Sestak, 67, a former Pennsylvania congressman, is the first candidate hoping to clinch the 2020 presidential election to say he would reverse Trump's relocation of the embassy.
Sestak also said he would rejoin the 2015 Iran nuclear deal if elected. “America broke its word,” he said. “We must keep our word and, as long as they have not violated it, so that’s why I support getting back into the accord.”
Sestak also told JNS that he would consider renewing US assistance to the Palestinian Authority and the United Nations Relief and Works Agency (UNRWA) and have the US rejoin the United Nations Educational, Scientific and Cultural Organization (UNESCO) and the U.N. Human Rights Council and reopen the Palestine Liberation Organization Mission in Washington, D.C.
The former navy admiral is also not in favor of Trump’s recognition of Israeli sovereignty over the Golan Heights but did not say he would reverse it.
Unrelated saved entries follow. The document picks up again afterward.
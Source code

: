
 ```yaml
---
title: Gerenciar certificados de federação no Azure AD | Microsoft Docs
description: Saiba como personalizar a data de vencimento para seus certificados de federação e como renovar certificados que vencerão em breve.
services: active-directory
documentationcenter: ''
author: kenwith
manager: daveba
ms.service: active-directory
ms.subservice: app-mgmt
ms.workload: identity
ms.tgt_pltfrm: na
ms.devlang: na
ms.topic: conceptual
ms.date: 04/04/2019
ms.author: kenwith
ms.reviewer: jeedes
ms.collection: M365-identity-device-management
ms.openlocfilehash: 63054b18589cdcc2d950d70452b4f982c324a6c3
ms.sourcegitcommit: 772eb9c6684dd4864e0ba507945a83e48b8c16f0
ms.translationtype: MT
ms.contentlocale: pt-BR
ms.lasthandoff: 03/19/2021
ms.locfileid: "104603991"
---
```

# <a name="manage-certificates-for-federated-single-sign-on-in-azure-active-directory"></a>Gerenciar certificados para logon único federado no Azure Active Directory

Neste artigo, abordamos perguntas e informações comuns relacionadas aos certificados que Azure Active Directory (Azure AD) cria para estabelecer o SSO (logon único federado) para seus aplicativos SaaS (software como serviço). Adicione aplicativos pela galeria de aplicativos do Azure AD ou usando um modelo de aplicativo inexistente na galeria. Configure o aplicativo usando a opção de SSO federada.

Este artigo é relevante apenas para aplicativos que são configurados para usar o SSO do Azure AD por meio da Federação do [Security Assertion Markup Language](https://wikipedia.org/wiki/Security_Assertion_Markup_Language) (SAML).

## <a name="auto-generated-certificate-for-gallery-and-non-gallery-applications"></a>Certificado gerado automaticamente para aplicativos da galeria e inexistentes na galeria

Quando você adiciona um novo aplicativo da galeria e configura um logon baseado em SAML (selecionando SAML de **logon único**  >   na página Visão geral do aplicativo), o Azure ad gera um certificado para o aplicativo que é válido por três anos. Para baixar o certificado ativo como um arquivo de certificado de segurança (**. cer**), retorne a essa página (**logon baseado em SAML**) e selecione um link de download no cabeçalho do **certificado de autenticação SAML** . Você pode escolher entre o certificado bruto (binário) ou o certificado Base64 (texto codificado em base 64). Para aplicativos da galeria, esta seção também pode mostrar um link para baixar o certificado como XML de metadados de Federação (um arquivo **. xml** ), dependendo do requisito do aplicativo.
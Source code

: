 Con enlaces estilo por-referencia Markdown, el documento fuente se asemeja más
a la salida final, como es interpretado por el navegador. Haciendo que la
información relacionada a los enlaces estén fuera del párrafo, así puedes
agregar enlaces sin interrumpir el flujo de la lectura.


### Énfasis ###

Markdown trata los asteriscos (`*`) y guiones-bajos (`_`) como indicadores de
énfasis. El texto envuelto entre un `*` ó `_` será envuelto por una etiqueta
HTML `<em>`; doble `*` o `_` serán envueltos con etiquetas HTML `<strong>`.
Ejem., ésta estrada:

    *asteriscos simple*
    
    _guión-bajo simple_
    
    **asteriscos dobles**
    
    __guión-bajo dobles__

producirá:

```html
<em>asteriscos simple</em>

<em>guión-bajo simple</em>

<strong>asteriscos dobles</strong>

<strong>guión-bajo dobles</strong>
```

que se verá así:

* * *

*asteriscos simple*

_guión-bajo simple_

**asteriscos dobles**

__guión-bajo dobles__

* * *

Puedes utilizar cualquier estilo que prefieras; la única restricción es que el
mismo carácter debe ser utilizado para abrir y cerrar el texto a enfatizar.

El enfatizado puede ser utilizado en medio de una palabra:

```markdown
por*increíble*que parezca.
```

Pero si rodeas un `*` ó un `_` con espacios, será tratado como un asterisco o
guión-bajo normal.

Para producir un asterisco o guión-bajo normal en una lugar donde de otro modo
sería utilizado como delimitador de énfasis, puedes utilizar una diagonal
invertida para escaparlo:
“I don’t think that was the right thing to say," Sestak said. "That the United States unilaterally should say that Israel has sovereignty over the Golan Heights. This needs to be part of the process toward a two-state solution. The status quo was where it was. They obviously do have control of it for we need to resolve that” through the two-state solution.
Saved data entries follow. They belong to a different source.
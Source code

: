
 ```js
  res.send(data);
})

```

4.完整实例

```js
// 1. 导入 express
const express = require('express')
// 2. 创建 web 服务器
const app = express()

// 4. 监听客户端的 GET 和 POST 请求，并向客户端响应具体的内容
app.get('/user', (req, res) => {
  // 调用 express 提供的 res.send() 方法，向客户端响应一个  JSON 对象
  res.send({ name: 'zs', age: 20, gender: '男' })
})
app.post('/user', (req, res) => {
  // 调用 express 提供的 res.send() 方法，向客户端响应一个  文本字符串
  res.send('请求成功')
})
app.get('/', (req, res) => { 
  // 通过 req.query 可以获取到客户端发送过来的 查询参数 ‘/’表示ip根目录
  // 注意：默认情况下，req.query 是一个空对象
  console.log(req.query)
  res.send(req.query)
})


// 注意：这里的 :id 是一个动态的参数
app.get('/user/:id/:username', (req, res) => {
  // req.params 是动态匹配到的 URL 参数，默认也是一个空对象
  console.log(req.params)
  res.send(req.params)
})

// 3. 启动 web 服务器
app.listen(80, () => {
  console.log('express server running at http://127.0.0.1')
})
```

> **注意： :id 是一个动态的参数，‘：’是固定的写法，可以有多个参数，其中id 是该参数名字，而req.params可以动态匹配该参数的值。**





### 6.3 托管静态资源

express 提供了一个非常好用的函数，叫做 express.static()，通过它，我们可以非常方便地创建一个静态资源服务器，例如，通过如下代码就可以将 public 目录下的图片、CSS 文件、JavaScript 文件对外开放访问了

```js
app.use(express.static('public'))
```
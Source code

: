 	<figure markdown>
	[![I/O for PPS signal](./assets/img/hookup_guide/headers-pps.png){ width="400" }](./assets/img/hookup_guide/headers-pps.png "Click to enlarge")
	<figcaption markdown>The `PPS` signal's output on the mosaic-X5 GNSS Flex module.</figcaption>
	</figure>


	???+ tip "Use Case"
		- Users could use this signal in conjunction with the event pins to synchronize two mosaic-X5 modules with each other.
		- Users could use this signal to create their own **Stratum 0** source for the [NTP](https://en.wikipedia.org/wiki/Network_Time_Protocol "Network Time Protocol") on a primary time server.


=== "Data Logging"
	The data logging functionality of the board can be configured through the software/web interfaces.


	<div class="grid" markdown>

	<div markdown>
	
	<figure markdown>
Sestak was one of the first supporters of the left-wing J Street when it was initially established in 2007 and also pressed Obama to influence Israel to lift its blockade on the Gaza Strip. At the time, his views on Israel were not commonly heard and when he ran for Senate in 2010, pro-Israel groups rallied against him. He ultimately lost the election by a narrow margin to Republican Pat Toomey,
J Street has become increasingly powerful since then and nine years later, many Democrats share Sestak's views.